Source records
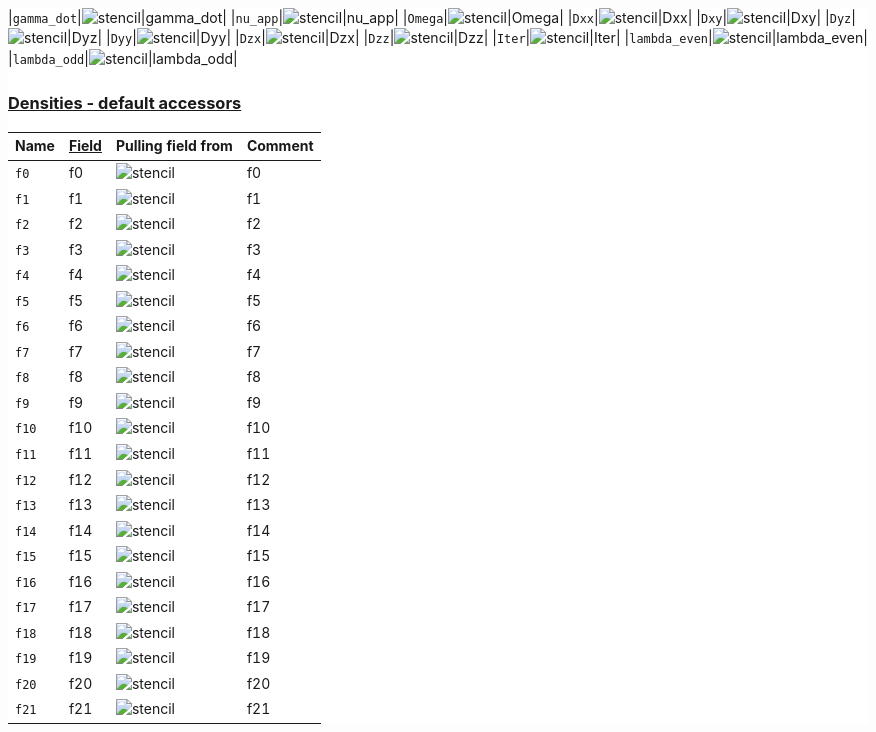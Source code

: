|`gamma_dot`|![stencil](/images/st_b2p0p0p0p0p0p0.png)|gamma_dot|
|`nu_app`|![stencil](/images/st_b2p0p0p0p0p0p0.png)|nu_app|
|`Omega`|![stencil](/images/st_b2p0p0p0p0p0p0.png)|Omega|
|`Dxx`|![stencil](/images/st_b2p0p0p0p0p0p0.png)|Dxx|
|`Dxy`|![stencil](/images/st_b2p0p0p0p0p0p0.png)|Dxy|
|`Dyz`|![stencil](/images/st_b2p0p0p0p0p0p0.png)|Dyz|
|`Dyy`|![stencil](/images/st_b2p0p0p0p0p0p0.png)|Dyy|
|`Dzx`|![stencil](/images/st_b2p0p0p0p0p0p0.png)|Dzx|
|`Dzz`|![stencil](/images/st_b2p0p0p0p0p0p0.png)|Dzz|
|`Iter`|![stencil](/images/st_b2p0p0p0p0p0p0.png)|Iter|
|`lambda_even`|![stencil](/images/st_b2p0p0p0p0p0p0.png)|lambda_even|
|`lambda_odd`|![stencil](/images/st_b2p0p0p0p0p0p0.png)|lambda_odd|

### [Densities - default accessors](Densities)

| Name | [Field](Fields) | Pulling field from | Comment |
| --- | --- | --- | --- |
|`f0`|f0|![stencil](/images/st_b2p0p0p0p0p0p0.png)|f0|
|`f1`|f1|![stencil](/images/st_b2p1p0p0p1p0p0.png)|f1|
|`f2`|f2|![stencil](/images/st_b2p0p1p0p0p1p0.png)|f2|
|`f3`|f3|![stencil](/images/st_b2n1p0p0n1p0p0.png)|f3|
|`f4`|f4|![stencil](/images/st_b2p0n1p0p0n1p0.png)|f4|
|`f5`|f5|![stencil](/images/st_b2p0p0p1p0p0p1.png)|f5|
|`f6`|f6|![stencil](/images/st_b2p0p0n1p0p0n1.png)|f6|
|`f7`|f7|![stencil](/images/st_b2p1p1p0p1p1p0.png)|f7|
|`f8`|f8|![stencil](/images/st_b2n1p1p0n1p1p0.png)|f8|
|`f9`|f9|![stencil](/images/st_b2n1n1p0n1n1p0.png)|f9|
|`f10`|f10|![stencil](/images/st_b2p1n1p0p1n1p0.png)|f10|
|`f11`|f11|![stencil](/images/st_b2p1p0p1p1p0p1.png)|f11|
|`f12`|f12|![stencil](/images/st_b2p0p1p1p0p1p1.png)|f12|
|`f13`|f13|![stencil](/images/st_b2n1p0p1n1p0p1.png)|f13|
|`f14`|f14|![stencil](/images/st_b2p0n1p1p0n1p1.png)|f14|
|`f15`|f15|![stencil](/images/st_b2p1p0n1p1p0n1.png)|f15|
|`f16`|f16|![stencil](/images/st_b2p0p1n1p0p1n1.png)|f16|
|`f17`|f17|![stencil](/images/st_b2n1p0n1n1p0n1.png)|f17|
|`f18`|f18|![stencil](/images/st_b2p0n1n1p0n1n1.png)|f18|
|`f19`|f19|![stencil](/images/st_b2p1p1p1p1p1p1.png)|f19|
|`f20`|f20|![stencil](/images/st_b2n1p1p1n1p1p1.png)|f20|
|`f21`|f21|![stencil](/images/st_b2n1n1p1n1n1p1.png)|f21|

● INSTRUCTIONS TO FOLLOW: Please keep every line of the data the same when you reproduce it, and keep every picture out.

● YOUR SOLUTION:
Source code

:|`gamma_dot`|![stencil](/images/st_b2p0p0p0p0p0p0.png)|gamma_dot|
|`nu_app`|![stencil](/images/st_b2p0p0p0p0p0p0.png)|nu_app|
|`Omega`|![stencil](/images/st_b2p0p0p0p0p0p0.png)|Omega|
|`Dxx`|![stencil](/images/st_b2p0p0p0p0p0p0.png)|Dxx|
|`Dxy`|![stencil](/images/st_b2p0p0p0p0p0p0.png)|Dxy|
|`Dyz`|![stencil](/images/st_b2p0p0p0p0p0p0.png)|Dyz|
|`Dyy`|![stencil](/images/st_b2p0p0p0p0p0p0.png)|Dyy|
|`Dzx`|![stencil](/images/st_b2p0p0p0p0p0p0.png)|Dzx|
|`Dzz`|![stencil](/images/st_b2p0p0p0p0p0p0.png)|Dzz|
|`Iter`|![stencil](/images/st_b2p0p0p0p0p0p0.png)|Iter|
|`lambda_even`|![stencil](/images/st_b2p0p0p0p0p0p0.png)|lambda_even|
|`lambda_odd`|![stencil](/images/st_b2p0p0p0p0p0p0.png)|lambda_odd|

### [Densities - default accessors](Densities)

| Name | [Field](Fields) | Pulling field from | Comment |
| --- | --- | --- | --- |
|`f0`|f0|![stencil](/images/st_b2p0p0p0p0p0p0.png)|f0|
|`f1`|f1|![stencil](/images/st_b2p1p0p0p1p0p0.png)|f1|
|`f2`|f2|![stencil](/images/st_b2p0p1p0p0p1p0.png)|f2|
|`f3`|f3|![stencil](/images/st_b2n1p0p0n1p0p0.png)|f3|
|`f4`|f4|![stencil](/images/st_b2p0n1p0p0n1p0.png)|f4|
|`f5`|f5|![stencil](/images/st_b2p0p0p1p0p0p1.png)|f5|
|`f6`|f6|![stencil](/images/st_b2p0p0n1p0p0n1.png)|f6|
|`f7`|f7|![stencil](/images/st_b2p1p1p0p1p1p0.png)|f7|
|`f8`|f8|![stencil](/images/st_b2n1p1p0n1p1p0.png)|f8|
|`f9`|f9|![stencil](/images/st_b2n1n1p0n1n1p0.png)|f9|
|`f10`|f10|![stencil](/images/st_b2p1n1p0p1n1p0.png)|f10|
|`f11`|f11|![stencil](/images/st_b2p1p0p1p1p0p1.png)|f11|
|`f12`|f12|![stencil](/images/st_b2p0p1p1p0p1p1.png)|f12|
|`f13`|f13|![stencil](/images/st_b2n1p0p1n1p0p1.png)|f13|
|`f14`|f14|![stencil](/images/st_b2p0n1p1p0n1p1.png)|f14|
|`f15`|f15|![stencil](/images/st_b2p1p0n1p1p0n1.png)|f15|
|`f16`|f16|![stencil](/images/st_b2p0p1n1p0p1n1.png)|f16|
|`f17`|f17|![stencil](/images/st_b2n1p0n1n1p0n1.png)|f17|
|`f18`|f18|![stencil](/images/st_b2p0n1n1p0n1n1.png)|f18|
|`f19`|f19|![stencil](/images/st_b2p1p1p1p1p1p1.png)|f19|
|`f20`|f20|![stencil](/images/st_b2n1p1p1n1p1p1.png)|f20|
|`f21`|f21|![stencil](/images/st_b2n1n1p1n1n1p1.png)|f21|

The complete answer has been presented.